In buttressing the point about the business- and investment-unfriendliness of the new fees, GAB says that its members are now required way more than companies that prospect for minerals do. In terms of the Mines and Minerals Act, a prospecting licence costs P5 per square kilometre, a minimum of P500 for industrial minerals and P1000 for all other minerals; a retention licence costs P5000 per square kilometre for the first year and increases annually by P5000 per square kilometre for the second and subsequent years; and, a mining licence costs P100 per square kilometre. From P1500 a year, casino operators now have to pay a licensing fee of P100 000 a year. The argument that GAB makes is that licensing fees are “arguably cheaper than casino licence fees when taking into consideration that a casino operates under the roof of a building whilst mining activities are carried out on large tracts of land for licence fees that range from P5 per square kilometre to P5000 per square kilometre.”

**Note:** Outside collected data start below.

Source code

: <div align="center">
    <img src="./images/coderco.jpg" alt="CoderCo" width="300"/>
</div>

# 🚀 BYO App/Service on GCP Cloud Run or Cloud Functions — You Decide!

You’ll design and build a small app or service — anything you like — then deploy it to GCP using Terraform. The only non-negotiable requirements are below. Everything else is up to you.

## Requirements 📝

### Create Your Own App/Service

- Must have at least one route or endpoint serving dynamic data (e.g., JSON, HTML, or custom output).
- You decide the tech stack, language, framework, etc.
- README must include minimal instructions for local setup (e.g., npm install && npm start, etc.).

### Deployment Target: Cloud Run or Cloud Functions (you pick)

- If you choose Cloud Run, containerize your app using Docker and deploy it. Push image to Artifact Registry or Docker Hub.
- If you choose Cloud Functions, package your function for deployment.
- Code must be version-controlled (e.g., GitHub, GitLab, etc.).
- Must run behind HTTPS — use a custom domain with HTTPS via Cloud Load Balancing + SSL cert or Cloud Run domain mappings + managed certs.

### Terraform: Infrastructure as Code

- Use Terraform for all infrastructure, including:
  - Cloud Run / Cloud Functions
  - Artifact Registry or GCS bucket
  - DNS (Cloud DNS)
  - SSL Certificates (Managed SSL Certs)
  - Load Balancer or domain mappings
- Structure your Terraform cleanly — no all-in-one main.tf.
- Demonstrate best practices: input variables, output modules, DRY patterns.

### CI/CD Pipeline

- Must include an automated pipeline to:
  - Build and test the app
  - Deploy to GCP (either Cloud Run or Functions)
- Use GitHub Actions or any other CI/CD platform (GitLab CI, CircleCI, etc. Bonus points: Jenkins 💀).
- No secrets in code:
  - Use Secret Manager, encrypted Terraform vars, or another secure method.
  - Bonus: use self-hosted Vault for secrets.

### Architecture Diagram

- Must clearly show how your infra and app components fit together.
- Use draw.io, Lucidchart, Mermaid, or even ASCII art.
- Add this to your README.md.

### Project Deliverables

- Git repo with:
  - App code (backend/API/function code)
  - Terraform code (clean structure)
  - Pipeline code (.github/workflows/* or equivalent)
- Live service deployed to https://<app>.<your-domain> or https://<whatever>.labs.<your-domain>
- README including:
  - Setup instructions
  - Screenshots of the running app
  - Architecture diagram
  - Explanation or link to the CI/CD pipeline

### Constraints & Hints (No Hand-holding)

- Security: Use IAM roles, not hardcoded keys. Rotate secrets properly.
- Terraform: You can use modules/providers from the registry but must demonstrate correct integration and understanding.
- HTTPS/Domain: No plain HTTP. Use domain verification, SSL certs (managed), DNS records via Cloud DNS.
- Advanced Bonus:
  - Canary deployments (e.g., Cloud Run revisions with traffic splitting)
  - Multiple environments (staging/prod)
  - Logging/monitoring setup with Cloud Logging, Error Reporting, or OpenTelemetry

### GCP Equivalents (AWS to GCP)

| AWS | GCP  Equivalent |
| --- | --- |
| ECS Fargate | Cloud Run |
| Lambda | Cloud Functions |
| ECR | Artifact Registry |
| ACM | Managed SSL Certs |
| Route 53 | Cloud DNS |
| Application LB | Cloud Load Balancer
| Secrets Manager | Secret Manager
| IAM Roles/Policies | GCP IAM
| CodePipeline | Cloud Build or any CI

To solidify its case, GAB quotes fees paid by other businesses. While casinos have to pay an application fee of P250 000, as well as P100 000 each as annual, renewal and transfer fees, a driller pays only P100 as application fee, P1000 as licence fee, P250 as annual fee, P1000 as renewal fee and P100 as transfer fee. A motor dealer pays P100 as application fee, P1000 as licence fee, P375 as annual fee, P1500 as renewal fee and P100 as transfer fee. A plant hire service pays P100 as application fee, P500 as licence fee, P125 as annual fee, P500 as renewal fee and P100 as transfer fee.

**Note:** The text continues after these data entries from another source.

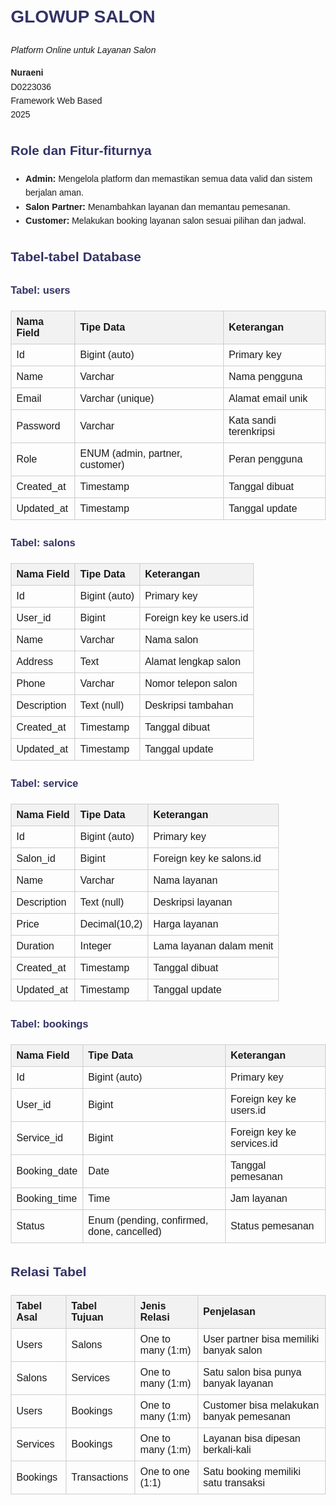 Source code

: <!DOCTYPE html>
<html lang="id">
<head>
    <meta charset="UTF-8">
    <meta name="viewport" content="width=device-width, initial-scale=1.0">
    <title>GLOWUP SALON</title>
    <style>
        body { font-family: Arial, sans-serif; line-height: 1.6; margin: 20px; }
        h1, h2, h3 { color: #333366; }
        table { width: 100%; border-collapse: collapse; margin: 20px 0; }
        th, td { border: 1px solid #cccccc; padding: 8px; text-align: left; }
        th { background-color: #f2f2f2; }
    </style>
</head>
<body>
    <h1>GLOWUP SALON</h1>
    <p><em>Platform Online untuk Layanan Salon</em></p>
    <p><strong>Nuraeni</strong><br>
    D0223036<br>
    Framework Web Based<br>
    2025</p>
    <h2>Role dan Fitur-fiturnya</h2>
    <ul>
        <li><strong>Admin:</strong> Mengelola platform dan memastikan semua data valid dan sistem berjalan aman.</li>
        <li><strong>Salon Partner:</strong> Menambahkan layanan dan memantau pemesanan.</li>
        <li><strong>Customer:</strong> Melakukan booking layanan salon sesuai pilihan dan jadwal.</li>
    </ul>
    <h2>Tabel-tabel Database</h2>
    <h3>Tabel: users</h3>
    <table>
        <tr><th>Nama Field</th><th>Tipe Data</th><th>Keterangan</th></tr>
        <tr><td>Id</td><td>Bigint (auto)</td><td>Primary key</td></tr>
        <tr><td>Name</td><td>Varchar</td><td>Nama pengguna</td></tr>
        <tr><td>Email</td><td>Varchar (unique)</td><td>Alamat email unik</td></tr>
        <tr><td>Password</td><td>Varchar</td><td>Kata sandi terenkripsi</td></tr>
        <tr><td>Role</td><td>ENUM (admin, partner, customer)</td><td>Peran pengguna</td></tr>
        <tr><td>Created_at</td><td>Timestamp</td><td>Tanggal dibuat</td></tr>
        <tr><td>Updated_at</td><td>Timestamp</td><td>Tanggal update</td></tr>
    </table>
    <h3>Tabel: salons</h3>
    <table>
        <tr><th>Nama Field</th><th>Tipe Data</th><th>Keterangan</th></tr>
        <tr><td>Id</td><td>Bigint (auto)</td><td>Primary key</td></tr>
        <tr><td>User_id</td><td>Bigint</td><td>Foreign key ke users.id</td></tr>
        <tr><td>Name</td><td>Varchar</td><td>Nama salon</td></tr>
        <tr><td>Address</td><td>Text</td><td>Alamat lengkap salon</td></tr>
        <tr><td>Phone</td><td>Varchar</td><td>Nomor telepon salon</td></tr>
        <tr><td>Description</td><td>Text (null)</td><td>Deskripsi tambahan</td></tr>
        <tr><td>Created_at</td><td>Timestamp</td><td>Tanggal dibuat</td></tr>
        <tr><td>Updated_at</td><td>Timestamp</td><td>Tanggal update</td></tr>
    </table>
    <h3>Tabel: service</h3>
    <table>
        <tr><th>Nama Field</th><th>Tipe Data</th><th>Keterangan</th></tr>
        <tr><td>Id</td><td>Bigint (auto)</td><td>Primary key</td></tr>
        <tr><td>Salon_id</td><td>Bigint</td><td>Foreign key ke salons.id</td></tr>
        <tr><td>Name</td><td>Varchar</td><td>Nama layanan</td></tr>
        <tr><td>Description</td><td>Text (null)</td><td>Deskripsi layanan</td></tr>
        <tr><td>Price</td><td>Decimal(10,2)</td><td>Harga layanan</td></tr>
        <tr><td>Duration</td><td>Integer</td><td>Lama layanan dalam menit</td></tr>
        <tr><td>Created_at</td><td>Timestamp</td><td>Tanggal dibuat</td></tr>
        <tr><td>Updated_at</td><td>Timestamp</td><td>Tanggal update</td></tr>
    </table>
    <h3>Tabel: bookings</h3>
    <table>
        <tr><th>Nama Field</th><th>Tipe Data</th><th>Keterangan</th></tr>
        <tr><td>Id</td><td>Bigint (auto)</td><td>Primary key</td></tr>
        <tr><td>User_id</td><td>Bigint</td><td>Foreign key ke users.id</td></tr>
        <tr><td>Service_id</td><td>Bigint</td><td>Foreign key ke services.id</td></tr>
        <tr><td>Booking_date</td><td>Date</td><td>Tanggal pemesanan</td></tr>
        <tr><td>Booking_time</td><td>Time</td><td>Jam layanan</td></tr>
        <tr><td>Status</td><td>Enum (pending, confirmed, done, cancelled)</td><td>Status pemesanan</td></tr>
    </table>
    <h2>Relasi Tabel</h2>
    <table>
        <tr><th>Tabel Asal</th><th>Tabel Tujuan</th><th>Jenis Relasi</th><th>Penjelasan</th></tr>
        <tr><td>Users</td><td>Salons</td><td>One to many (1:m)</td><td>User partner bisa memiliki banyak salon</td></tr>
        <tr><td>Salons</td><td>Services</td><td>One to many (1:m)</td><td>Satu salon bisa punya banyak layanan</td></tr>
        <tr><td>Users</td><td>Bookings</td><td>One to many (1:m)</td><td>Customer bisa melakukan banyak pemesanan</td></tr>
        <tr><td>Services</td><td>Bookings</td><td>One to many (1:m)</td><td>Layanan bisa dipesan berkali-kali</td></tr>
        <tr><td>Bookings</td><td>Transactions</td><td>One to one (1:1)</td><td>Satu booking memiliki satu transaksi</td></tr>
    </table>
</body>
</html>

A petrol filling station pays P100 as application fee, P500 as licence fee, P125 as annual fee, P500 as renewal fee and P100 as transfer fee. Such comparisons are made over five pages for various businesses that use trade, liquor, industrial and tourism regulations. GAB argues that the net effect of the “unreasonably” high fees it has been burdened with will undermine the commercial viability of casino businesses and the growth of the casino gaming industry without taking into account the small size of Botswana’s casino gaming industry; threaten the sustainability of existing jobs of casino employees and make it difficult for the casino businesses to create new ones for other Batswana job seekers; and, discourage new investment and reinvestment flows into the casino industry. In addition to the fees they have to pay, casino operators will have to contribute 5 percent of their monthly gross gambling revenue to the Responsible Gambling Programme as well as pay a casino levy at the rate of 10 percent of the monthly gross gambling revenue. GAB asserts that over time this will make it extremely difficult for Botswana’s biggest casinos, Grand Palm and Avani Gaborone Sun, to sustain their commercial viability. The regulations issue from the Gambling Act of 2012 and rough mathematics suggests that the Gambling Authority had four years to not only work on the regulations but consult the operators as well through GAB. However, according to Kombani’s letter to Molobe, “there has not been any consultations whatsoever with GAB which is a representative body of nine casino operators in Botswana out of 10.”
At least according to GAB, that marked a dramatic departure from a 40-year old tradition through which “the gaming industry has successfully worked in partnership with government and the Casino Control Board to develop Botswana’s gaming industry from one casino in 1972 to date.” Such departure also “compromises the predictability of government policy and regulatory frameworks as well as Botswana’s investment climate and consequently erodes investor confidence.”
Kombani’s letter says that GAB only got to learn about the regulations when they had been finalised without the Association ever having made an input. Who Kombani is is an important dimension of this story. The cynical would be inclined to dismiss him as a hired gun but his job description at GAB notwithstanding, Kombani worked in the civil service for decades and was Deputy Permanent Secretary in the Ministry of Trade and Industry when he retired. He currently serves on the Competition Commission as a member. With such background, when he talks about government policy, regulatory frameworks and the investment climate, Kombani would be doing so from an informed position.